● **Extracted records**:
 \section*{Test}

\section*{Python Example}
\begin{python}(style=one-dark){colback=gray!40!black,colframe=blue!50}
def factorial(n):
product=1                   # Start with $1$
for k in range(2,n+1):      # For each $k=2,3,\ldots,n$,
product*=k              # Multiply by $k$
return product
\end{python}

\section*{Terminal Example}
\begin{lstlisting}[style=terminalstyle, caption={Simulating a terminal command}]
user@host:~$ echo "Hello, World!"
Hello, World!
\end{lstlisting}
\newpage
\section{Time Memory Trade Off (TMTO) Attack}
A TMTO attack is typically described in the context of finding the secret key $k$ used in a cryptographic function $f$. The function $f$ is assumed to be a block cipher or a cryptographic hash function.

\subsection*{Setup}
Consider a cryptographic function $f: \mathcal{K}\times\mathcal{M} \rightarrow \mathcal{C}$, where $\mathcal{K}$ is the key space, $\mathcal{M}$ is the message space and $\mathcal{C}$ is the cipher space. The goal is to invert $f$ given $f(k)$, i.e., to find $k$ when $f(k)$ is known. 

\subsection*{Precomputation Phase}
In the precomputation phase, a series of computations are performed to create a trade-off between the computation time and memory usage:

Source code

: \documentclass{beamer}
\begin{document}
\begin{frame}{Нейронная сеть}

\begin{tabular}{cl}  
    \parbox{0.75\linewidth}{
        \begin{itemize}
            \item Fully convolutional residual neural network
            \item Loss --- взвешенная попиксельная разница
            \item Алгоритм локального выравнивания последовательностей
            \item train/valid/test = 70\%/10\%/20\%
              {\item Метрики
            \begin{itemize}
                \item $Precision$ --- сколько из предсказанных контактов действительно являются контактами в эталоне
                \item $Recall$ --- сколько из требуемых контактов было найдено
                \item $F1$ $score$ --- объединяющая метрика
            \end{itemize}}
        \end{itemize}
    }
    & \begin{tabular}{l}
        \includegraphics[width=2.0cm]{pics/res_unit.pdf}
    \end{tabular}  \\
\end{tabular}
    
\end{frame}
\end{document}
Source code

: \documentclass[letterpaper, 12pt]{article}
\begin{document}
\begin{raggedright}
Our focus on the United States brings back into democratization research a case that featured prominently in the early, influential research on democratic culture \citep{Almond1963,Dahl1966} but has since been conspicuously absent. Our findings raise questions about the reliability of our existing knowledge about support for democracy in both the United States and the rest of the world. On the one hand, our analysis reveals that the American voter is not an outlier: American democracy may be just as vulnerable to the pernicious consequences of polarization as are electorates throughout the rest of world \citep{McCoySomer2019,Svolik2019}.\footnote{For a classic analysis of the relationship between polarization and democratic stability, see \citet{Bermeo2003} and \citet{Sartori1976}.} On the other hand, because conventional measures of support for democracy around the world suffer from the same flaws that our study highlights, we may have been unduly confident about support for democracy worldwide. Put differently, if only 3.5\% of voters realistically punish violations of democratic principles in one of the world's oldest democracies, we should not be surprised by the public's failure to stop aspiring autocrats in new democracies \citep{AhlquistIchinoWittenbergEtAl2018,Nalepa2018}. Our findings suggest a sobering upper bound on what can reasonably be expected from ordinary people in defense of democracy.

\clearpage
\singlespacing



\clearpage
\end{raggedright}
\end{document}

● **Directions**: With "сколько" as the string to match, show every line of the entries above that has it.

● **Task response**:
                \item $Precision$ --- сколько из предсказанных контактов действительно являются контактами в эталоне
                \item $Recall$ --- сколько из требуемых контактов было найдено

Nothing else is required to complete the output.